WORK REQUIRED =>
Please copy out each line of the listing that contains the word "Adds".

DATA FOR THE TASK =>
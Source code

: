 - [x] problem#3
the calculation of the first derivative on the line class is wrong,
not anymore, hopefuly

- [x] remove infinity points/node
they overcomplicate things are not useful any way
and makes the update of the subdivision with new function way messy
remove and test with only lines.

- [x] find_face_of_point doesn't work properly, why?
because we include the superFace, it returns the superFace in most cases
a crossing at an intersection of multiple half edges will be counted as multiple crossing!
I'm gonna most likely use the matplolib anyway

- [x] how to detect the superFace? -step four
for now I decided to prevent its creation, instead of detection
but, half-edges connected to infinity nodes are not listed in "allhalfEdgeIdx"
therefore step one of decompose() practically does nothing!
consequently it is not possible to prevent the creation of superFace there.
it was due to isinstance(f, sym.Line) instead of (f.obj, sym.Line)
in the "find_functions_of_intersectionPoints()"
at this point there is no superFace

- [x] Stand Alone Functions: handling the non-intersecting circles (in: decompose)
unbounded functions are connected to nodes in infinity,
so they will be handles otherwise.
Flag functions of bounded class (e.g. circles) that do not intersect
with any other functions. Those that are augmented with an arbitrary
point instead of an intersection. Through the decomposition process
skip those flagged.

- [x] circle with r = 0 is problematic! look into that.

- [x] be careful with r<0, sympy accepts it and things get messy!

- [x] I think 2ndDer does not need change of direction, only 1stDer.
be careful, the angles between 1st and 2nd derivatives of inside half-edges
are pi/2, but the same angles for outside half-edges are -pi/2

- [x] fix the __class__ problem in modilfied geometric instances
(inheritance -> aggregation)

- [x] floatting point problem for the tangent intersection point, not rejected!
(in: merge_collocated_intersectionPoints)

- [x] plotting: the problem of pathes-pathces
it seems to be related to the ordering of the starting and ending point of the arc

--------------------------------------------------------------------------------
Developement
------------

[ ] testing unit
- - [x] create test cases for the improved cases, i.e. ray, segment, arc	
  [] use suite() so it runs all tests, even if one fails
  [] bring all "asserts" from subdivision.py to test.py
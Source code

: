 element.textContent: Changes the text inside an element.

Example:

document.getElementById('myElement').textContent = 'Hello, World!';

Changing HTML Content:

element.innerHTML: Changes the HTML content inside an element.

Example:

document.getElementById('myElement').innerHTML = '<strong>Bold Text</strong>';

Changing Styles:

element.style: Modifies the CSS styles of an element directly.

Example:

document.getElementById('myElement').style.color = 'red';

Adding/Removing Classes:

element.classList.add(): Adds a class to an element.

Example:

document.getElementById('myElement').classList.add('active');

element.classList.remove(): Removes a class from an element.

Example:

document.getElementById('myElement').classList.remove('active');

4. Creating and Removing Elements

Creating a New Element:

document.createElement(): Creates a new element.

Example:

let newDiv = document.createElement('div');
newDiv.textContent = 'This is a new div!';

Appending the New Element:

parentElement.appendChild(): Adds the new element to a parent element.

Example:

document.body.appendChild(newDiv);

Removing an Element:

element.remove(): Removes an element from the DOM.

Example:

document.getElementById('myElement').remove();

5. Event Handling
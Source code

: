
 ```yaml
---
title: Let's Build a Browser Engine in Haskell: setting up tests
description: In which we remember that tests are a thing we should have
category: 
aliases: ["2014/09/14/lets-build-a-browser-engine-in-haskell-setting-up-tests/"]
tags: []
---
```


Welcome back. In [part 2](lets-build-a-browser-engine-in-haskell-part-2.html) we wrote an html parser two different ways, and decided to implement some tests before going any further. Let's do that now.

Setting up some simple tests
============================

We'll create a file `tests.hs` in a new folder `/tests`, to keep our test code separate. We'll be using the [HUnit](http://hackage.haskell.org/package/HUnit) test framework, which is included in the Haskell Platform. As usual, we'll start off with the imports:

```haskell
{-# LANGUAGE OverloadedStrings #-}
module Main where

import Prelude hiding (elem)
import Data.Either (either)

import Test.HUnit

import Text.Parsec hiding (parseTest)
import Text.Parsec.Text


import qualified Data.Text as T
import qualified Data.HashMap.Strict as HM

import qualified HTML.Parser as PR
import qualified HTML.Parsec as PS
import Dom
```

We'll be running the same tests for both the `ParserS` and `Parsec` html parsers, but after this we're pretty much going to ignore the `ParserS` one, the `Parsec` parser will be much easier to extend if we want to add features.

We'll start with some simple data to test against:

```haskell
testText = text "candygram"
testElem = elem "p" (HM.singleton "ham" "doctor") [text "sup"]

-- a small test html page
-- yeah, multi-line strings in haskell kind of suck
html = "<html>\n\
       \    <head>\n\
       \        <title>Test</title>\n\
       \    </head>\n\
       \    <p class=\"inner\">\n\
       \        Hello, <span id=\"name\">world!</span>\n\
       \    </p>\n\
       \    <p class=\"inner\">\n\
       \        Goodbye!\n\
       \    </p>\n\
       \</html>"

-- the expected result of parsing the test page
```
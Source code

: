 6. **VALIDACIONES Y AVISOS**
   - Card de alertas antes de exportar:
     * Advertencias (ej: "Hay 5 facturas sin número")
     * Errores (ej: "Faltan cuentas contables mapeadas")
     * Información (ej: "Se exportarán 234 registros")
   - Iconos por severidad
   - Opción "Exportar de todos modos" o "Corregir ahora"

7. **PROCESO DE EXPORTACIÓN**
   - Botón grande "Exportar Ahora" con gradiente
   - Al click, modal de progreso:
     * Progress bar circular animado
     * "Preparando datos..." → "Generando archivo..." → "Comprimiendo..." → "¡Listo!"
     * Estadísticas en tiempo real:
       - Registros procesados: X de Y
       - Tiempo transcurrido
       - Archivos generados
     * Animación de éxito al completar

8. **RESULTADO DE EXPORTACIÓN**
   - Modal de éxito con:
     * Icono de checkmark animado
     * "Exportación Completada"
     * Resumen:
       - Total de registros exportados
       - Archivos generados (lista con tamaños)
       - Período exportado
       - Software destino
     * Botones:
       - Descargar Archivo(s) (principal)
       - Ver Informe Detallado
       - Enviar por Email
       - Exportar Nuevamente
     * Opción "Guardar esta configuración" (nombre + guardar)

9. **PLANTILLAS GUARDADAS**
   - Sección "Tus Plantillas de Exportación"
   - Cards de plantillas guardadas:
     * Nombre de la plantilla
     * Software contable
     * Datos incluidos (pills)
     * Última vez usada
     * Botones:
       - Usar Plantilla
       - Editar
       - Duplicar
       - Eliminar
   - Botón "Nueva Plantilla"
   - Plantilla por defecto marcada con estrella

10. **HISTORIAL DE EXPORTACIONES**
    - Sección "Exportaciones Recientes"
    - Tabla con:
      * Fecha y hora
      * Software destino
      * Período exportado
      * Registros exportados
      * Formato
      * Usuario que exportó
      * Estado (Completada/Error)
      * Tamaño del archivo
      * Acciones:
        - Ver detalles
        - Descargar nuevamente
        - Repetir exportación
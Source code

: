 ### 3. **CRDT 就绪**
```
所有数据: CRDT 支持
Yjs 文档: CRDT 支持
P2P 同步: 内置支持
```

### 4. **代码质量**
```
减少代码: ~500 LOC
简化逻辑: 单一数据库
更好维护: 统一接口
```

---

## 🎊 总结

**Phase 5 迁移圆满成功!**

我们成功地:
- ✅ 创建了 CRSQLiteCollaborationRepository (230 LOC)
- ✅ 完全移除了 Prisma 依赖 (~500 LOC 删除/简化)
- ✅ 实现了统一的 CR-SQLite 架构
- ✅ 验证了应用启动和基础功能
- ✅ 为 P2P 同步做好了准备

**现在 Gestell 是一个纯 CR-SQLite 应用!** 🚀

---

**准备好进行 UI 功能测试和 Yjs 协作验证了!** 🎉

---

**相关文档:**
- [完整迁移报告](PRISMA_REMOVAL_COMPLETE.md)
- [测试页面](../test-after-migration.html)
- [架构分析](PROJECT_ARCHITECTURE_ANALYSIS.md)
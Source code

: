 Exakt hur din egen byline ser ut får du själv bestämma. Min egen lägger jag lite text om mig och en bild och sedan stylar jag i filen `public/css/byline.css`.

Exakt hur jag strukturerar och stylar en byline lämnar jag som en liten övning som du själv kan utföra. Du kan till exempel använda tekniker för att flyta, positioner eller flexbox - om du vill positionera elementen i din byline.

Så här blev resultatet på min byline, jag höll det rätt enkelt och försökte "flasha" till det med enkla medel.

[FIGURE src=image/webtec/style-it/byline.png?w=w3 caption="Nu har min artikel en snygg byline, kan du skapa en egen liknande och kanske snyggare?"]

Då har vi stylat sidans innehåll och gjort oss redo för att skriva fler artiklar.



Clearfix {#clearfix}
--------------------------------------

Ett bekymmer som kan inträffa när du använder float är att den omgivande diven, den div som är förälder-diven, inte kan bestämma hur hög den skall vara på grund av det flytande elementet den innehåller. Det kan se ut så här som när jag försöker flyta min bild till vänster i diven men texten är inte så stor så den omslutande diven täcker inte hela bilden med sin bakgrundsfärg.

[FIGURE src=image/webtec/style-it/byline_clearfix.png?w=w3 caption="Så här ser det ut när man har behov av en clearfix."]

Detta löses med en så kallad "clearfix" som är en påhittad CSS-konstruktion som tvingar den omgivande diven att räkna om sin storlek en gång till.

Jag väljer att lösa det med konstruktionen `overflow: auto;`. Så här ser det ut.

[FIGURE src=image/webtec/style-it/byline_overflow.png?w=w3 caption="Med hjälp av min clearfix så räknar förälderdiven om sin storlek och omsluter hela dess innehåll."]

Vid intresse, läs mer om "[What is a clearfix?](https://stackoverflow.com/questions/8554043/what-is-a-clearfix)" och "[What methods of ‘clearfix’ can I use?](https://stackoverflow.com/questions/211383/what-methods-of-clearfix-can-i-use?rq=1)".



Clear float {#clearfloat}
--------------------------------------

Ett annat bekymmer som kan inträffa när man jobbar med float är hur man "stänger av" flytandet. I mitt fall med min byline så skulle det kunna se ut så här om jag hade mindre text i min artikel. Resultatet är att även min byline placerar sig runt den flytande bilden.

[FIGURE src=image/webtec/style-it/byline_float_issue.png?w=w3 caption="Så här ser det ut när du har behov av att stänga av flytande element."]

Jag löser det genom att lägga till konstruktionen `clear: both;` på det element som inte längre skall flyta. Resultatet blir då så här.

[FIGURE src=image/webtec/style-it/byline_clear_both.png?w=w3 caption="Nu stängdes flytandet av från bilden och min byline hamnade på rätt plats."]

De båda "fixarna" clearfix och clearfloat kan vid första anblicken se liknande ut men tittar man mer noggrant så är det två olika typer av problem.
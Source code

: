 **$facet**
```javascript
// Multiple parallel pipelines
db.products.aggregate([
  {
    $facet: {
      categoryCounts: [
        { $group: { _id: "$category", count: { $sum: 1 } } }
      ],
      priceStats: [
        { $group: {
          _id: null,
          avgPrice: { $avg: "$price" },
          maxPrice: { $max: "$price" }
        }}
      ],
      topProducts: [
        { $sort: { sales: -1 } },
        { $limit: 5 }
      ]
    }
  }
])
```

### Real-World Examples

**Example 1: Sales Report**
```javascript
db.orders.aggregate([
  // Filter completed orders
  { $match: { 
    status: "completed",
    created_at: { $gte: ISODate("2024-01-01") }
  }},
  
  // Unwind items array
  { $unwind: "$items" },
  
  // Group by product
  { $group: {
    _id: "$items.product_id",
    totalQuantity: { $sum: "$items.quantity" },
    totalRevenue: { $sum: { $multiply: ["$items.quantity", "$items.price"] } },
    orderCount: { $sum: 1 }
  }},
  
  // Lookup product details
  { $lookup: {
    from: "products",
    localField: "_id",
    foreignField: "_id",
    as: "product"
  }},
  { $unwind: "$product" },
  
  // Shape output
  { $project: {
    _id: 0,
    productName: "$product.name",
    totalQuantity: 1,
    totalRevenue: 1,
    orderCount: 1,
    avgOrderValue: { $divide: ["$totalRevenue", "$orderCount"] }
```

SOLUTION TO THIS TASK =>
element.classList.add(): Adds a class to an element.
parentElement.appendChild(): Adds the new element to a parent element.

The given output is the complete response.